4. Accused was charged under Sections 302/201 IPC. Accused did not plead guilty and claimed trial.

5. In order to substantiate the charge, prosecution examined following witnesses:

PW-1, Dr. D.P. Singh stated that on 29.1.2001 he along with Dr. M.R. Passi had conducted post mortem examination on the dead body of a male child and observed as under:

The length of body was 22 inches. There was 5 cm x 2 1/2 cm pinkish contusion was present on the neck on the anterior aspect present just above the thyroid bone. A dead body of a male child wearing two blue jersey, one red jersey, one cap, body covered in a green towel. Mouth was open. Tongue protruded between teeth. Eyes were closed. Rigor mortis was absent in all the four limbs and neck. The skin peeled at some places. No other mark of injury was seen.

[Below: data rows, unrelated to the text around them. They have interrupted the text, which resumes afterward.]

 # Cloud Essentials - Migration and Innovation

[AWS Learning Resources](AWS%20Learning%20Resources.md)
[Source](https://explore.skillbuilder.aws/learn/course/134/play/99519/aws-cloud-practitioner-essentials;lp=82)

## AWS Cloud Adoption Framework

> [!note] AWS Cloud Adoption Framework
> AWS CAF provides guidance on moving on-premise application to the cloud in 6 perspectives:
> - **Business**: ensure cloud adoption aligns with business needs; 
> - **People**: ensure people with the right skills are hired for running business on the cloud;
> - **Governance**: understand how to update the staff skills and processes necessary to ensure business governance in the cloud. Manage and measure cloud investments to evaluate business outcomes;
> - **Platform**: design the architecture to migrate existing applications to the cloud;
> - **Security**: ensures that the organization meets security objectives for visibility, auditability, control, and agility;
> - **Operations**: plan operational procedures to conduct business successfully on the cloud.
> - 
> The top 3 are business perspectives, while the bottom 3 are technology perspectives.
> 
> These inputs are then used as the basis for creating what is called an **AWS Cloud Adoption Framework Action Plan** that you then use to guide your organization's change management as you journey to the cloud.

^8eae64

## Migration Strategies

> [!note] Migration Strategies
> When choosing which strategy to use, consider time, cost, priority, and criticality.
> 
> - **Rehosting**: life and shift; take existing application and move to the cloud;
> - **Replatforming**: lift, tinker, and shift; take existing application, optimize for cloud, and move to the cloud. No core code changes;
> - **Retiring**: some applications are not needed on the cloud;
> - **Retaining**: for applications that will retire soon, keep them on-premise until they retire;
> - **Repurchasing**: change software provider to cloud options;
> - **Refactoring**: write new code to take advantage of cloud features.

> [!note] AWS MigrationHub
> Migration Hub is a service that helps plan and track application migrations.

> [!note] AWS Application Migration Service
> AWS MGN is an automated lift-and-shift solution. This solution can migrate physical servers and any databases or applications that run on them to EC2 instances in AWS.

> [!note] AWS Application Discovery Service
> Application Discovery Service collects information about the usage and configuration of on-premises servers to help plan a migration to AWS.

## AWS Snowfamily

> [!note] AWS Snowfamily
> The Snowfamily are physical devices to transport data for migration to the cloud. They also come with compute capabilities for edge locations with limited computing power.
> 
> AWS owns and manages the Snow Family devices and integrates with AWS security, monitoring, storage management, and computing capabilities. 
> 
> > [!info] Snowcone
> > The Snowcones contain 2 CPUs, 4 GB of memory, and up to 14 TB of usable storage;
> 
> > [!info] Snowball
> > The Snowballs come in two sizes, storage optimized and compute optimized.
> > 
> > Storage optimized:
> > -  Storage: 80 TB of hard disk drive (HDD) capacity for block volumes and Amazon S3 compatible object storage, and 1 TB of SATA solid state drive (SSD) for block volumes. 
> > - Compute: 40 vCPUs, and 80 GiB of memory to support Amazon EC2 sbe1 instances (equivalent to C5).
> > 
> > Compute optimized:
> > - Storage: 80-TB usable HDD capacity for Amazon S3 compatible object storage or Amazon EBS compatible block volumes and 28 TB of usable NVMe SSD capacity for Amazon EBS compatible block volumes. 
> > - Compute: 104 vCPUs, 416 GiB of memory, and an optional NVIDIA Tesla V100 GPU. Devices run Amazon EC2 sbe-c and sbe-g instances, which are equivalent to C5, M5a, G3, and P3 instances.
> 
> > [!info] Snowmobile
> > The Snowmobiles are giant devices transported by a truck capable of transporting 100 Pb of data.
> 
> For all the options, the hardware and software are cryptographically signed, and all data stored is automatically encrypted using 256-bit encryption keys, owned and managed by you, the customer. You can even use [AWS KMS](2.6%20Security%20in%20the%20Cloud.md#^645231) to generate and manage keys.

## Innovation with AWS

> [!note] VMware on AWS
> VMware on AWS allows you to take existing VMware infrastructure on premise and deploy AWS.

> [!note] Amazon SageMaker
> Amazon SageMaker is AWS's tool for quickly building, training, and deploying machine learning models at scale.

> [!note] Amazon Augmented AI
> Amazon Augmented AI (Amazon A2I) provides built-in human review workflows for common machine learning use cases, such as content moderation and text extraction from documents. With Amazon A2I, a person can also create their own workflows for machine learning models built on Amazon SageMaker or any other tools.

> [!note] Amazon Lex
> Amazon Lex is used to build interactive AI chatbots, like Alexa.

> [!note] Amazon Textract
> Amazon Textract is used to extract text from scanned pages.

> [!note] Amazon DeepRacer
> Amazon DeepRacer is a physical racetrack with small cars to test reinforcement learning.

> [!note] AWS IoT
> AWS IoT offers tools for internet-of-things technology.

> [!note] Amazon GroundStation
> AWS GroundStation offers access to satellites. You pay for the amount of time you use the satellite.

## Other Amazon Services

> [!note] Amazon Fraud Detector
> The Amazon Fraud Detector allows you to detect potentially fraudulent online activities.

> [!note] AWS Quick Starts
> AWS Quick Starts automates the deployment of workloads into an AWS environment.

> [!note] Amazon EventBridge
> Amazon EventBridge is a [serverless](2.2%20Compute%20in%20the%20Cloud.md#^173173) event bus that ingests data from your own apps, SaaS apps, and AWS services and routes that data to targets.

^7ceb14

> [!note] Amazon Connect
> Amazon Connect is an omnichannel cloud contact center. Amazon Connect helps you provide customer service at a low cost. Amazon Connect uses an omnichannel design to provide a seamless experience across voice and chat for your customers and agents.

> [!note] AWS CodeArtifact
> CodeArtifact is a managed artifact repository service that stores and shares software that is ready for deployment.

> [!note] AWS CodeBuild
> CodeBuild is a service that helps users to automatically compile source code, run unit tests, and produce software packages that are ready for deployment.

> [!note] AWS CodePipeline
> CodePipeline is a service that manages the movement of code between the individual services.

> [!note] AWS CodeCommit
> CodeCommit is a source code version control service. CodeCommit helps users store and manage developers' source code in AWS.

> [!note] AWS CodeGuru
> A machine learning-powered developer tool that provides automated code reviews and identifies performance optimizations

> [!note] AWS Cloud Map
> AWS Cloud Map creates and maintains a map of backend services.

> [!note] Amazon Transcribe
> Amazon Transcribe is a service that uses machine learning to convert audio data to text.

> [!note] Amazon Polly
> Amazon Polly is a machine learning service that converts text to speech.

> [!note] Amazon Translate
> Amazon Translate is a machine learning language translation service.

Cause of death was asphyxia due to throttling. Injuries were ante mortem in nature and were sufficient to cause death in the normal course of event.

PW-2, Rakam Singh, Sub Inspector stated that he had partly investigated the case in hand. On 16.3.2001, he had recorded the statement of Suresh Sharma, Photographer and on 7.4.2001 of Ramji Lal, Halqa Patwari, Chhachhrauli.

PW-3, Ramji Lal, Patwari, Halqa Chhachhrauli stated that he had prepared scaled site plan Ex.PD.

PW-4, Suresh Kumar, Photographer stated that on 28.1.2001, he was called by the police of P.S. Chhachhrauli. As per request of the police, he had taken photographs Ex.P-6 to P-8 when dead body was being recovered from the sugarcane fields.

PW-5, Jagbir Singh stated that on 28.1.2001, dead body was handed over to him for post mortem examination.

PW-6, Suresh Pal stated that he was summoned to the police station Chhachhrauli. Dead body of a child aged about 2 1/2/3 months was shown to him. His signatures was obtained by the police on blank papers. Suresh Pal was declared hostile.

PW-7, Yad Ram was also declared hostile.

PW-8, Faqir Chand complainant stated that his daughter Jeeto was married with Ravi Kumar about 5/6 years ago. They had two sons. Harpal was aged about 2 1/2 months. After the death of Jeeto, he had gone to the house of Ravi Kumar to enquire about the welfare of Ankit and Harpal. Harpal was not found in the house. He came back to his house. On the next date, again he along with some others persons had gone to the house of Ravi Kumar. Ravi Kumar replied that Harpal is not alive. He made statement Ex.PL before the police.

PW-9, Smt. Renu Phulia, Sub Divisional Magistrate, Jagadhri stated that on 28.1.2001 at about 2:20 p.m, she was present at her residence. SHO, Police Station Chhachhrauli moved an application Ex.PM and she made endorsement Ex.PM/1. After that she had gone to Police Station Chhachhrauli with the SHO. Accused was present in the police station. After that at the instance of Ravi Kumar, they had gone towards Paonta Sahib. In pursuance of the disclosure statement, Ravi Kumar got recovered the dead body of a child wrapped in a towel with a feeding bottle from the specified place. Dead body was taken into police possession. Thereafter she had submitted report Ex.PN dated 12.4.2001.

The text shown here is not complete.